Sejak dulu Kiai Kholil selalu memakai sarung dan tak pernah terbiasa mengenakan celana. Sampai usia sepuhnya kini, Kiai Kholil pun masih konsisten selalu memakai sarung di acara-acara apa saja, baik acara formal maupun non formal. Rapat kampung, kondangan, sampai silaturahmi ke kerabat atau saudara.
Bukan bermaksud sok alim atau bagaimana, urusan memakai sarung di segala kondisi ini sudah kadung jadi kebiasaan. Dan yang namanya kebiasaan, tentu agak sulit untuk diubah. Namun, ada yang berbeda ketika Kiai Kholil didatangi oleh putranya Gus Mut pada pagi itu.
“Kenapa harus pakai celana sih, Pak?” tanya Gus Mut kepada bapaknya sedikit bingung.

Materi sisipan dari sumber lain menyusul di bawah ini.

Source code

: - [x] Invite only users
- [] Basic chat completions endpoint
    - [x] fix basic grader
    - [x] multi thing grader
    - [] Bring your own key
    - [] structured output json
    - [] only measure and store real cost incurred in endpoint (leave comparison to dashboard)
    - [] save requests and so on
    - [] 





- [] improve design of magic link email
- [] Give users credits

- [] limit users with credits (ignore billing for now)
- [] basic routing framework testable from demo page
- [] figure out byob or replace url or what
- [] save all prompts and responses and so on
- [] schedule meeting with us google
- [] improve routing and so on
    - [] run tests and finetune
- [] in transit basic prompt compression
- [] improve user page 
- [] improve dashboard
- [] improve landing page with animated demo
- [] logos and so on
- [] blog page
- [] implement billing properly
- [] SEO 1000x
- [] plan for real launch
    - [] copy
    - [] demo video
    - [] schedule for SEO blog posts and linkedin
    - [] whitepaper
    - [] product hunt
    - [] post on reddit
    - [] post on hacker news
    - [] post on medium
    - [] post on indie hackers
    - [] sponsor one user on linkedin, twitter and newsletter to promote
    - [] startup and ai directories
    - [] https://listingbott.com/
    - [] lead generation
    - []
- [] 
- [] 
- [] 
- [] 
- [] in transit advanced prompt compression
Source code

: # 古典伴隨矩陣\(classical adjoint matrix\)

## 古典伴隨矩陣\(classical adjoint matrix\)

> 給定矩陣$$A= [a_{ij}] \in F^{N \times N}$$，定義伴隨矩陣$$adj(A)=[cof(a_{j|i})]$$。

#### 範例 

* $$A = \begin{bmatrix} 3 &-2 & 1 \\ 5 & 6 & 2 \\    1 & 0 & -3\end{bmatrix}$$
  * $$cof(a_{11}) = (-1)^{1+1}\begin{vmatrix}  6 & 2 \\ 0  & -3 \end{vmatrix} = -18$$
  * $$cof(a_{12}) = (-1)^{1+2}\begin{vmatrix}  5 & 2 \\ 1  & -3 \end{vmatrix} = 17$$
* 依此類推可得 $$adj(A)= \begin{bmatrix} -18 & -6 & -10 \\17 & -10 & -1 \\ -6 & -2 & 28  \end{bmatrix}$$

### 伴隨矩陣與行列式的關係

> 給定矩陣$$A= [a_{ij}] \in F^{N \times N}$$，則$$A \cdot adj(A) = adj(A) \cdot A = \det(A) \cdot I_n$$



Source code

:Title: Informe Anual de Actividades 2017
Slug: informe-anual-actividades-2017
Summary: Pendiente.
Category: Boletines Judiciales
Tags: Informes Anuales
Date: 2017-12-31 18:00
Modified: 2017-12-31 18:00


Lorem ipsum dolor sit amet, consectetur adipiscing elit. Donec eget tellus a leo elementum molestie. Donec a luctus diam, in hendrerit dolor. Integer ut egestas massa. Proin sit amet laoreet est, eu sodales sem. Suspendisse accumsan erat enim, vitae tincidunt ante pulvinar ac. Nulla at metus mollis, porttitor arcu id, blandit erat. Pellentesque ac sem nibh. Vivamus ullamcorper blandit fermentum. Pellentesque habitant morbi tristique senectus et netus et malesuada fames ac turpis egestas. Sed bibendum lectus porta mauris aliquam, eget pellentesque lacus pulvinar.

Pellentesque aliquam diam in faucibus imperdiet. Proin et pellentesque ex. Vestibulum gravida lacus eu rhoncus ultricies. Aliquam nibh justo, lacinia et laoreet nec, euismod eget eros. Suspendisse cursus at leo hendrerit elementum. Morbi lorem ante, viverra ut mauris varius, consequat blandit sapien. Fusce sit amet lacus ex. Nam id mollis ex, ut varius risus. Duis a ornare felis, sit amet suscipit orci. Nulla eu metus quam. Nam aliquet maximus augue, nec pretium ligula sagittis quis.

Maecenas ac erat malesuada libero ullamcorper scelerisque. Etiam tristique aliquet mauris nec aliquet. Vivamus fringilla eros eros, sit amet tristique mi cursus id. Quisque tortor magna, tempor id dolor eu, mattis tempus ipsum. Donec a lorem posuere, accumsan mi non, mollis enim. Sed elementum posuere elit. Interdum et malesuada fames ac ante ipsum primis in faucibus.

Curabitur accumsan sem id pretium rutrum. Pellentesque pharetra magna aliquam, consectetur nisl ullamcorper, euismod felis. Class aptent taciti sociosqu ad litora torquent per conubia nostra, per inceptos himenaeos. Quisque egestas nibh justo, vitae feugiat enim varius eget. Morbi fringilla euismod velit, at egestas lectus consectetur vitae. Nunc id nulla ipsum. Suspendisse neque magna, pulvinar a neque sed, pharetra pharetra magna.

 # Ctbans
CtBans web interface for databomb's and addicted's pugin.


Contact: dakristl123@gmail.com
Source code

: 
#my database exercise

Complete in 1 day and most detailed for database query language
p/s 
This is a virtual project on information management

“Ya nggak apa-apa, kan sekali-kali Bapakmu ini pengen keren juga,” kata Kiai Kholil.
Gus Mut dimintai tolong oleh Kiai Kholil yang ingin meminjam celana. Tak ada angin tak ada hujan, tentu Gus Mut heran, kenapa bapaknya tiba-tiba ingin sekali memakai celana panjang? Tak bertanya lebih lanjut, Gus Mut pun segera mencarikan celana yang pas untuk bapaknya.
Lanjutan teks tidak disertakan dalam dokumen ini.